Каховский на тот же вопрос отвечал: «Мысли формируются с летами; определенно я не могу сказать, когда понятия мои развернулись. С детства изучая историю греков и римлян, я был воспламенен героями древности. Недавние перевороты в правлениях Европы сильно на меня действовали. Наконец всего того, что было известным в свете по части политической, дало наклонность мыслям моим. Будучи в 1823 и 1824 годах за границею, я имел много способов читать и учиться: уединение, наблюдения и книги были мои учители».

Почти все совпадает — заграничные впечатления, чтение политической литературы, европейские революции последних лет. Все, кроме исходной точки.

Бестужев начал свое развитие с трезвых наблюдений над политической практикой современной ему Европы и России.

Каховский — «с детства… был воспламенен героями древности». Он примерял к действительности тираноборческий эталон русского классицизма и рылеевского романтизма. (Он и принят был в общество Рылеевым.)

Оба они были людьми полного и твердого бескорыстия. Но Бестужев готов был подчиниться дисциплине тайного общества в критические моменты, а Каховский непрерывно бунтовал.

Для Бестужева как постепенная работа для реформирования страны, так и революция были серьезным и основательным делом.

Для Каховского это было мгновенным подвигом, не терпящим отлагательств.

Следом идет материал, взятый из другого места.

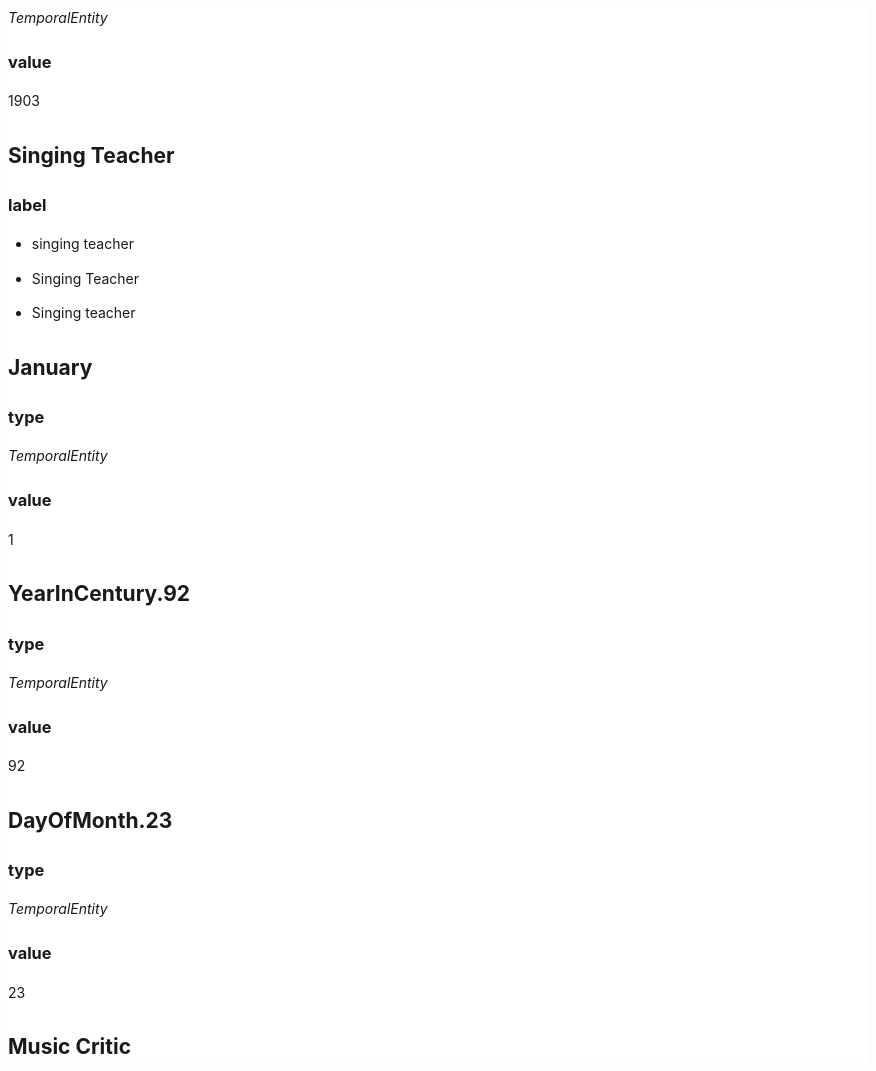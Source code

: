 
*TemporalEntity*

### value


1903

## Singing Teacher

### label

 - singing teacher

 - Singing Teacher

 - Singing teacher

## January

### type


*TemporalEntity*

### value


1

## YearInCentury.92

### type


*TemporalEntity*

### value


92

## DayOfMonth.23

### type


*TemporalEntity*

### value


23

## Music Critic
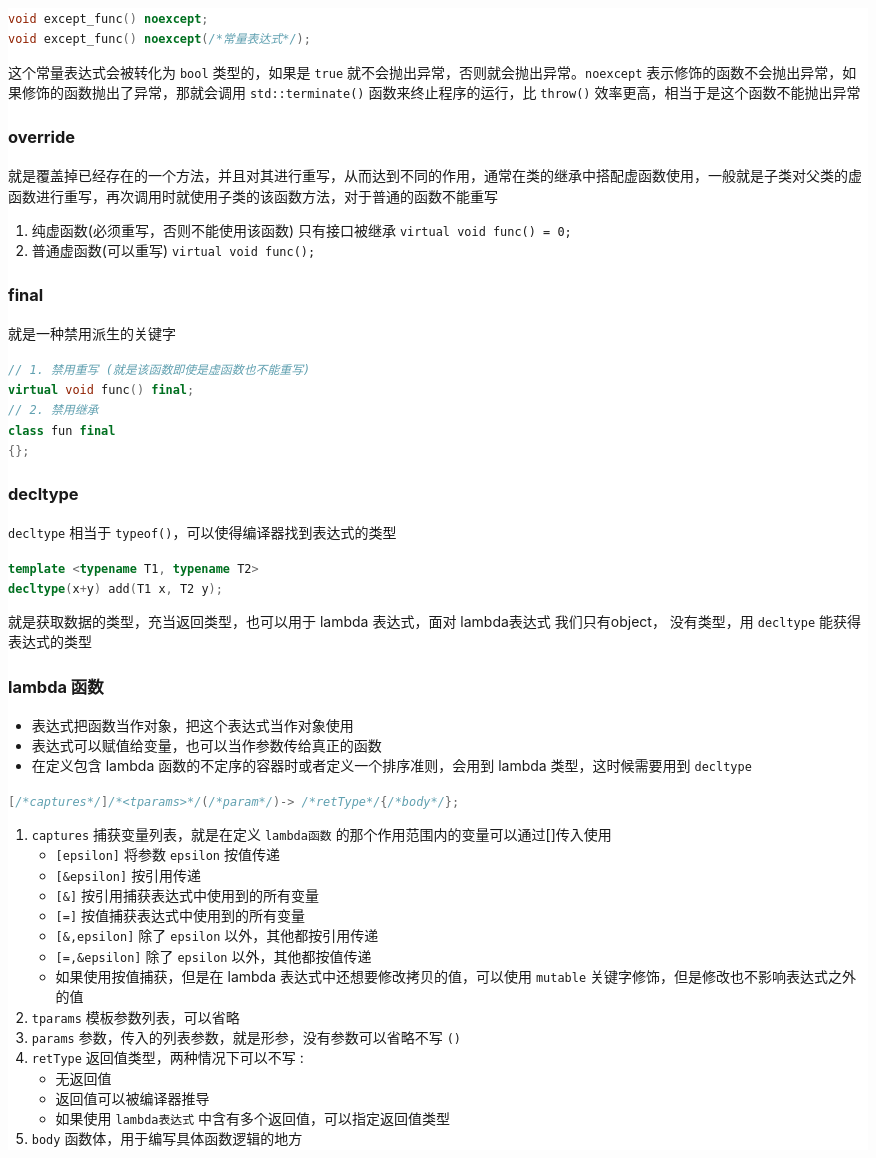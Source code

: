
 ```cpp
void except_func() noexcept;
void except_func() noexcept(/*常量表达式*/);
```

这个常量表达式会被转化为 `bool` 类型的，如果是 `true` 就不会抛出异常，否则就会抛出异常。`noexcept` 表示修饰的函数不会抛出异常，如果修饰的函数抛出了异常，那就会调用 `std::terminate()` 函数来终止程序的运行，比 `throw()` 效率更高，相当于是这个函数不能抛出异常

### override

就是覆盖掉已经存在的一个方法，并且对其进行重写，从而达到不同的作用，通常在类的继承中搭配虚函数使用，一般就是子类对父类的虚函数进行重写，再次调用时就使用子类的该函数方法，对于普通的函数不能重写

1. 纯虚函数(必须重写，否则不能使用该函数) 只有接口被继承
`virtual void func() = 0;`
2. 普通虚函数(可以重写)
`virtual void func();`

### final

就是一种禁用派生的关键字

```cpp
// 1. 禁用重写 (就是该函数即使是虚函数也不能重写)
virtual void func() final;
// 2. 禁用继承
class fun final
{};
```

### decltype

`decltype` 相当于 `typeof()`，可以使得编译器找到表达式的类型

```cpp
template <typename T1, typename T2>
decltype(x+y) add(T1 x, T2 y);
```

就是获取数据的类型，充当返回类型，也可以用于 lambda 表达式，面对 lambda表达式 我们只有object， 没有类型，用 `decltype` 能获得表达式的类型

### lambda 函数

- 表达式把函数当作对象，把这个表达式当作对象使用
- 表达式可以赋值给变量，也可以当作参数传给真正的函数
- 在定义包含 lambda 函数的不定序的容器时或者定义一个排序准则，会用到 lambda 类型，这时候需要用到 `decltype`

```cpp
[/*captures*/]/*<tparams>*/(/*param*/)-> /*retType*/{/*body*/};
```

1. `captures` 捕获变量列表，就是在定义 `lambda函数` 的那个作用范围内的变量可以通过[]传入使用
    - `[epsilon]` 将参数 `epsilon` 按值传递
    - `[&epsilon]` 按引用传递
    - `[&]` 按引用捕获表达式中使用到的所有变量
    - `[=]` 按值捕获表达式中使用到的所有变量
    - `[&,epsilon]` 除了 `epsilon` 以外，其他都按引用传递
    - `[=,&epsilon]` 除了 `epsilon` 以外，其他都按值传递
    - 如果使用按值捕获，但是在 lambda 表达式中还想要修改拷贝的值，可以使用 `mutable` 关键字修饰，但是修改也不影响表达式之外的值
2. `tparams` 模板参数列表，可以省略
3. `params` 参数，传入的列表参数，就是形参，没有参数可以省略不写 `()`
4. `retType` 返回值类型，两种情况下可以不写 :
    - 无返回值
    - 返回值可以被编译器推导
    - 如果使用 `lambda表达式` 中含有多个返回值，可以指定返回值类型
5. `body` 函数体，用于编写具体函数逻辑的地方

Каховский показывал: «Личного намерения (то есть корыстных интересов. — Я. Г.) я не имел, все желания мои относились к отечеству моему. Положение государства меня приводило в трепет: финансы расстроенные, отсутствие справедливости в судах, корыстолюбие употребляемых, уничтожение внешней коммерции — все сие предшествовало в глазах моих полному разрушению. Одно спасение полагал я в составлении законов и принятии оных неколебимым вождем, ограждающих собственность и лицо каждого». Все это мог бы сказать Николай Бестужев, кроме одного — слов о «неколебимом вожде». Каховскому нужен был герой. Он примерял на себя тогу Брута, как Якубович — байронический плащ. (Для Якубовича и Брут задрапирован был в этот плащ.)

Но Якубович толковал о романтической мести за обиду, а Каховский готовился принести себя в жертву ради общего блага — без примеси личных видов.

И, однако, именно обида сформировала нервную, страстную, неуравновешенную, уязвленную, жаждущую подвига и гибели натуру Каховского.

Якубович, как мы знаем, мистифицируя вождей тайного общества, готовился к продолжению службы в гвардии и кавказской карьеры.

Каховский не видел для себя будущего и готовился к скорой и громкой гибели.

Якубович играл в трагедию. Каховский жил трагедией.

Он был удивительно неудачлив — он пережил крушение военной карьеры, он пережил крушение великой любви, он был беден. Этот страстный и гордый неудачник умел увидеть несчастье и неудачу своей страны. Обида за свое несчастье слилась в нем с обидой за несчастье своей страны, и этот сплав породил единственную в своем роде личность.